MILAN — Defying the economic doldrums, Prada SpA continues to thrive.

This story first appeared in the November 30, 2011 issue of WWD. Subscribe Today.

Gains in its leather goods division and a strong performance in the Asia-Pacific region helped the luxury group report a jump in earnings and revenues in the nine months ended Oct. 31. Net profit surged 75 percent to 273.2 million euros, or $385.2 million, compared with 156.5 million euros, or $205 million, in the same period last year.

Sales at the firm, which made its debut on the Hong Kong Stock Exchange on June 24, gained 25 percent, totaling 1.73 billion euros, or $2.44 billion, compared with 1.38 billion euros, or $1.81 billion, in the first nine months last year.

Dollar amounts have been converted at average exchange for the periods to which they refer.

Prada also said that, effective Tuesday, long-standing chief operating officer Sebastian Suhl was exiting the company “to pursue other business opportunities,” and with “no disagreements with the board.” As Prada looks for a candidate to succeed Suhl, his duties will be taken over by the executive directors of the group.

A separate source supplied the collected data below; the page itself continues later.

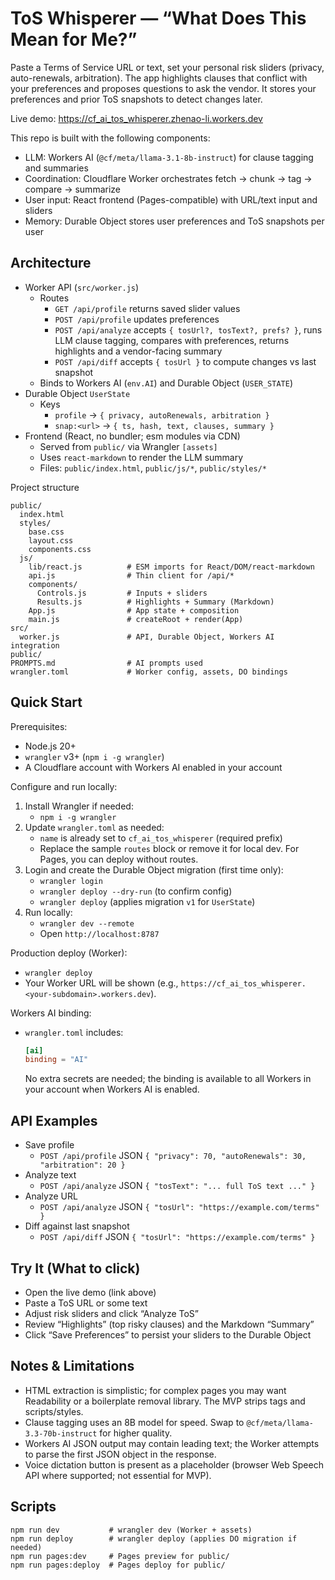 # ToS Whisperer — “What Does This Mean for Me?”

Paste a Terms of Service URL or text, set your personal risk sliders (privacy, auto-renewals, arbitration). The app highlights clauses that conflict with your preferences and proposes questions to ask the vendor. It stores your preferences and prior ToS snapshots to detect changes later.

Live demo: https://cf_ai_tos_whisperer.zhenao-li.workers.dev

This repo is built with the following components:
- LLM: Workers AI (`@cf/meta/llama-3.1-8b-instruct`) for clause tagging and summaries
- Coordination: Cloudflare Worker orchestrates fetch → chunk → tag → compare → summarize
- User input: React frontend (Pages-compatible) with URL/text input and sliders
- Memory: Durable Object stores user preferences and ToS snapshots per user

## Architecture

- Worker API (`src/worker.js`)
  - Routes
    - `GET /api/profile` returns saved slider values
    - `POST /api/profile` updates preferences
    - `POST /api/analyze` accepts `{ tosUrl?, tosText?, prefs? }`, runs LLM clause tagging, compares with preferences, returns highlights and a vendor-facing summary
    - `POST /api/diff` accepts `{ tosUrl }` to compute changes vs last snapshot
  - Binds to Workers AI (`env.AI`) and Durable Object (`USER_STATE`)
- Durable Object `UserState`
  - Keys
    - `profile` → `{ privacy, autoRenewals, arbitration }`
    - `snap:<url>` → `{ ts, hash, text, clauses, summary }`
- Frontend (React, no bundler; esm modules via CDN)
  - Served from `public/` via Wrangler `[assets]`
  - Uses `react-markdown` to render the LLM summary
  - Files: `public/index.html`, `public/js/*`, `public/styles/*`

Project structure

```
public/
  index.html
  styles/
    base.css
    layout.css
    components.css
  js/
    lib/react.js          # ESM imports for React/DOM/react-markdown
    api.js                # Thin client for /api/*
    components/
      Controls.js         # Inputs + sliders
      Results.js          # Highlights + Summary (Markdown)
    App.js                # App state + composition
    main.js               # createRoot + render(App)
src/
  worker.js               # API, Durable Object, Workers AI integration
public/
PROMPTS.md                # AI prompts used
wrangler.toml             # Worker config, assets, DO bindings
```

## Quick Start

Prerequisites:

- Node.js 20+
- `wrangler` v3+ (`npm i -g wrangler`)
- A Cloudflare account with Workers AI enabled in your account

Configure and run locally:

1. Install Wrangler if needed:
   - `npm i -g wrangler`
2. Update `wrangler.toml` as needed:
   - `name` is already set to `cf_ai_tos_whisperer` (required prefix)
   - Replace the sample `routes` block or remove it for local dev. For Pages, you can deploy without routes.
3. Login and create the Durable Object migration (first time only):
   - `wrangler login`
   - `wrangler deploy --dry-run` (to confirm config)
   - `wrangler deploy` (applies migration `v1` for `UserState`)
4. Run locally:
   - `wrangler dev --remote`
   - Open `http://localhost:8787`

Production deploy (Worker):

- `wrangler deploy`
- Your Worker URL will be shown (e.g., `https://cf_ai_tos_whisperer.<your-subdomain>.workers.dev`).

Workers AI binding:

- `wrangler.toml` includes:
  ```toml
  [ai]
  binding = "AI"
  ```
  No extra secrets are needed; the binding is available to all Workers in your account when Workers AI is enabled.

## API Examples

- Save profile
  - `POST /api/profile` JSON `{ "privacy": 70, "autoRenewals": 30, "arbitration": 20 }`
- Analyze text
  - `POST /api/analyze` JSON `{ "tosText": "... full ToS text ..." }`
- Analyze URL
  - `POST /api/analyze` JSON `{ "tosUrl": "https://example.com/terms" }`
- Diff against last snapshot
  - `POST /api/diff` JSON `{ "tosUrl": "https://example.com/terms" }`

## Try It (What to click)

- Open the live demo (link above)
- Paste a ToS URL or some text
- Adjust risk sliders and click “Analyze ToS”
- Review “Highlights” (top risky clauses) and the Markdown “Summary”
- Click “Save Preferences” to persist your sliders to the Durable Object

## Notes & Limitations

- HTML extraction is simplistic; for complex pages you may want Readability or a boilerplate removal library. The MVP strips tags and scripts/styles.
- Clause tagging uses an 8B model for speed. Swap to `@cf/meta/llama-3.3-70b-instruct` for higher quality.
- Workers AI JSON output may contain leading text; the Worker attempts to parse the first JSON object in the response.
- Voice dictation button is present as a placeholder (browser Web Speech API where supported; not essential for MVP).

## Scripts

```
npm run dev           # wrangler dev (Worker + assets)
npm run deploy        # wrangler deploy (applies DO migration if needed)
npm run pages:dev     # Pages preview for public/
npm run pages:deploy  # Pages deploy for public/
```
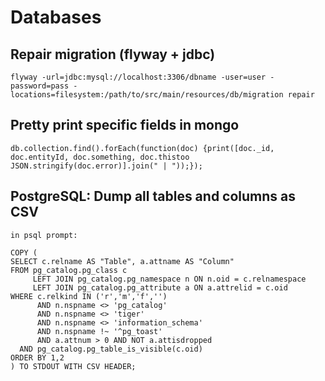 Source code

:# Databases

## Repair migration (flyway + jdbc)

```
flyway -url=jdbc:mysql://localhost:3306/dbname -user=user -password=pass -locations=filesystem:/path/to/src/main/resources/db/migration repair
```

## Pretty print specific fields in mongo

```
db.collection.find().forEach(function(doc) {print([doc._id, doc.entityId, doc.something, doc.thistoo JSON.stringify(doc.error)].join(" | "));});
```

## PostgreSQL: Dump all tables and columns as CSV

```
in psql prompt:

COPY (
SELECT c.relname AS "Table", a.attname AS "Column"
FROM pg_catalog.pg_class c
     LEFT JOIN pg_catalog.pg_namespace n ON n.oid = c.relnamespace
     LEFT JOIN pg_catalog.pg_attribute a ON a.attrelid = c.oid
WHERE c.relkind IN ('r','m','f','')
      AND n.nspname <> 'pg_catalog'
      AND n.nspname <> 'tiger'
      AND n.nspname <> 'information_schema'
      AND n.nspname !~ '^pg_toast'
      AND a.attnum > 0 AND NOT a.attisdropped
  AND pg_catalog.pg_table_is_visible(c.oid)
ORDER BY 1,2
) TO STDOUT WITH CSV HEADER;

```
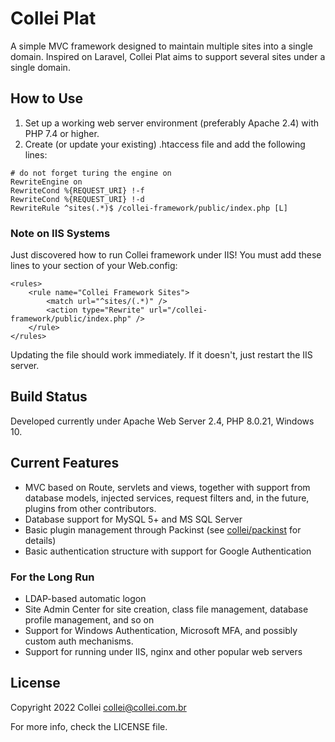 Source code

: # Collei Plat
A simple MVC framework designed to maintain multiple sites into a single domain.
Inspired on Laravel, Collei Plat aims to support several sites under a single
domain.

## How to Use
1. Set up a working web server environment (preferably Apache 2.4) with PHP 7.4
or higher.
2. Create (or update your existing) .htaccess file and add the following lines:
```
# do not forget turing the engine on
RewriteEngine on
RewriteCond %{REQUEST_URI} !-f 
RewriteCond %{REQUEST_URI} !-d
RewriteRule ^sites(.*)$ /collei-framework/public/index.php [L]
```

### Note on IIS Systems
Just discovered how to run Collei framework under IIS! You must add these
lines to your <Rewrite> section of your Web.config:
```
<rules>
	<rule name="Collei Framework Sites">
		<match url="^sites/(.*)" />
		<action type="Rewrite" url="/collei-framework/public/index.php" />
	</rule>
</rules>
```
Updating the file should work immediately. If it doesn't, just restart the IIS
server.

## Build Status
Developed currently under Apache Web Server 2.4, PHP 8.0.21, Windows 10.

## Current Features
* MVC based on Route, servlets and views, together with support from database
models, injected services, request filters and, in the future, plugins from
other contributors.
* Database support for MySQL 5+ and MS SQL Server
* Basic plugin management through Packinst 
(see [collei/packinst](https://github.com/collei/packinst) for details) 
* Basic authentication structure with support for Google Authentication

### For the Long Run
* LDAP-based automatic logon
* Site Admin Center for site creation, class file management, database profile
management, and so on
* Support for Windows Authentication, Microsoft MFA, and possibly custom auth
mechanisms.
* Support for running under IIS, nginx and other popular web servers

## License
Copyright 2022 Collei <collei@collei.com.br>

For more info, check the LICENSE file.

In its overview of the nine-month period, Prada reiterated that retail sales helped boost the company’s performance, as its directly operated stores showed a 36 percent rise in sales to 1.33 billion euros, or $1.88 billion. On a like-for-like basis, retail sales grew 23 percent.

Investments in the period amounted to 178.1 million euros, or $251.1 million, largely covered by operating cash flow, and mainly dedicated to the expansion of the group’s retail network. In September, Prada said it planned to open 80 stores a year over the next three years.

“Whilst we will continue to closely monitor markets’ behavior, we remain confident in the strength of our brands as well as in the luxury market’s potential,” stated Patrizio Bertelli, chief executive officer. “We will continue to pursue our objective of long-term growth through our strategy focused on the geographic expansion of directly managed shops and the high quality of our products.”

Bertelli underscored how the group continues to grow revenues and profitability while improving operating margins.

In particular, the company noted a “sharp increase” in the third quarter compared with the first half of the year, as retail sales grew 39 percent in the three months.

In the nine months, earnings before interest, taxes, depreciation and amortization grew 47 percent to 486.5 million euros, or $686 million. Operating profit climbed 58 percent to 392.3 million euros, or $553.1 million.

The group controls the Prada and Miu Miu brands, which drove the growth in the period as both increased in excess of 25 percent, and the Church’s and Car Shoe labels.

Leather goods continued to be the group’s core business, accounting for 56 percent of total sales, and registering a 41 percent increase. The ready-to-wear and footwear categories also showed gains, up 3 percent and 14 percent, respectively.

All geographical areas showed double-digit growth. The Asia-Pacific region, the group’s main market with sales of 579.7 million euros, or $817.3 million, climbed 39 percent. Revenues in Europe grew 21 percent. Sales in the U.S. gained 19 percent, or 27 percent at constant exchange rate, while Japan posted a 12 percent increase.

In the third quarter, the group expanded in both high-growth luxury markets and in more established countries, where the retail network is still underpenetrated. Among the new openings, at the end of August, Prada and Miu Miu opened venues in Dubai at the Saks Fifth Avenue department store, the first for the brands in that region. Miu Miu opened its first banner in Barcelona in September. In the period, Miu Miu stores were opened in Tokyo and Guangzhou, where a Prada unit was also unveiled.

Looking ahead, Prada will open a boutique in Paris in January during Couture Week, on Rue du Faubourg Saint-Honoré.

During the first nine months, the group opened 51 stores, plus five more in the following weeks, increasing its retail network to 370 directly operated stores. Going forward, Prada aims to have about 550 directly operated stores by the end of 2013. At the end of 2013, Prada expects about half the new stores will be in Asia, with around 50 in China. Investments are also earmarked for Russia, the Gulf region and Latin America, which were previously served through franchising agreements.

As of Oct. 31, the group’s debt decreased to 110.1 million euros, or $155.2 million. As of July 31, net debt stood at 135.2 million euros, or $193.3 million, compared with 408.6 million euros, or $555.7 million, at the end of January. The company said it reduced debt through a capital increase of 206.6 million euros, or $295.4 million, reserved to the market and operations-driven free cash flow. Prada raised about $2.14 billion from the initial public offering, with a majority of shares coming from existing stock owned by Bertelli’s wife, designer Miuccia Prada, and others in the company. Another major shareholder was Italian bank Intesa Sanpaolo SpA, which sold 102.25 million shares of Prada, representing about 4 percent of the fashion firm’s capital upon the listing, retaining 25.6 million shares.

Prada shares closed up 3.05 percent at 35.50 Hong Kong dollars, or $4.55 at current exchange.